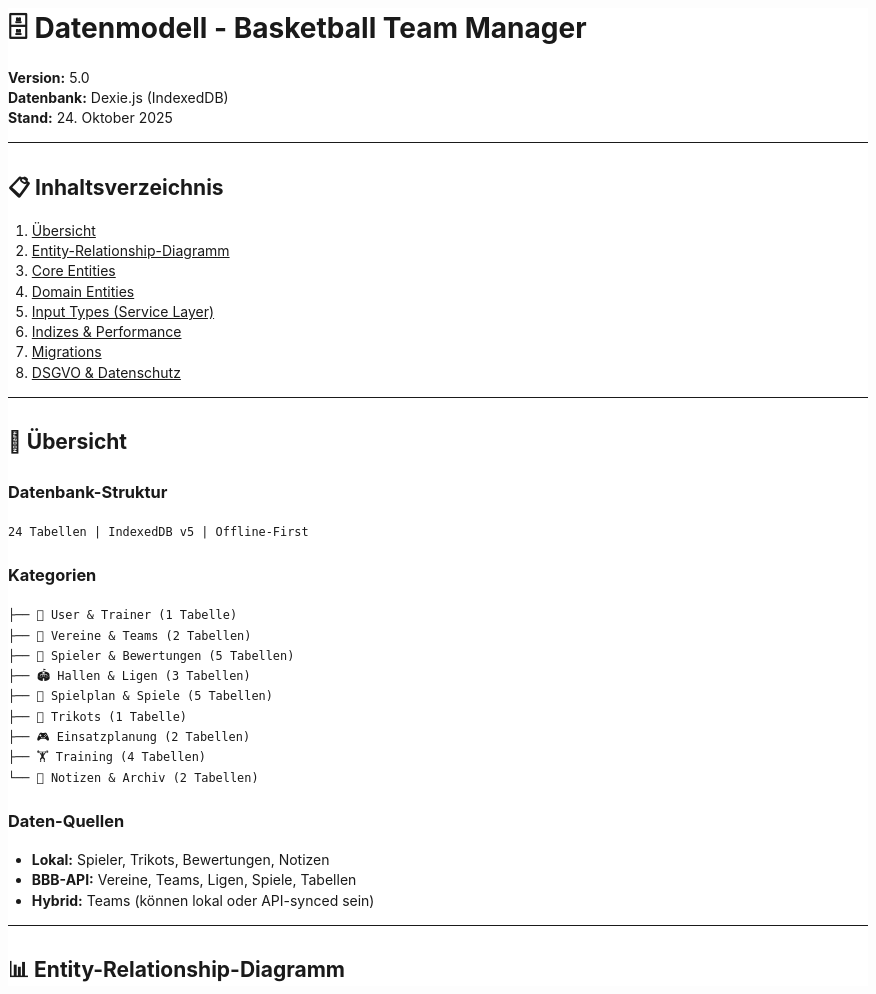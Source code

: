 # 🗄️ Datenmodell - Basketball Team Manager

**Version:** 5.0  
**Datenbank:** Dexie.js (IndexedDB)  
**Stand:** 24. Oktober 2025

---

## 📋 Inhaltsverzeichnis

1. [Übersicht](#übersicht)
2. [Entity-Relationship-Diagramm](#entity-relationship-diagramm)
3. [Core Entities](#core-entities)
4. [Domain Entities](#domain-entities)
5. [Input Types (Service Layer)](#input-types-service-layer)
6. [Indizes & Performance](#indizes--performance)
7. [Migrations](#migrations)
8. [DSGVO & Datenschutz](#dsgvo--datenschutz)

---

## 🎯 Übersicht

### Datenbank-Struktur
```
24 Tabellen | IndexedDB v5 | Offline-First
```

### Kategorien
```
├── 👤 User & Trainer (1 Tabelle)
├── 🏢 Vereine & Teams (2 Tabellen)
├── 🏀 Spieler & Bewertungen (5 Tabellen)
├── 🏟️ Hallen & Ligen (3 Tabellen)
├── 📅 Spielplan & Spiele (5 Tabellen)
├── 👕 Trikots (1 Tabelle)
├── 🎮 Einsatzplanung (2 Tabellen)
├── 🏋️ Training (4 Tabellen)
└── 📝 Notizen & Archiv (2 Tabellen)
```

### Daten-Quellen
- **Lokal:** Spieler, Trikots, Bewertungen, Notizen
- **BBB-API:** Vereine, Teams, Ligen, Spiele, Tabellen
- **Hybrid:** Teams (können lokal oder API-synced sein)

---

## 📊 Entity-Relationship-Diagramm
=-=-=
Show all lines from the records above where the word "Tabellen" occurs.

→ Answer below
24 Tabellen | IndexedDB v5 | Offline-First
├── 🏢 Vereine & Teams (2 Tabellen)
├── 🏀 Spieler & Bewertungen (5 Tabellen)
├── 🏟️ Hallen & Ligen (3 Tabellen)
├── 📅 Spielplan & Spiele (5 Tabellen)
├── 🎮 Einsatzplanung (2 Tabellen)
├── 🏋️ Training (4 Tabellen)
└── 📝 Notizen & Archiv (2 Tabellen)
- **BBB-API:** Vereine, Teams, Ligen, Spiele, Tabellen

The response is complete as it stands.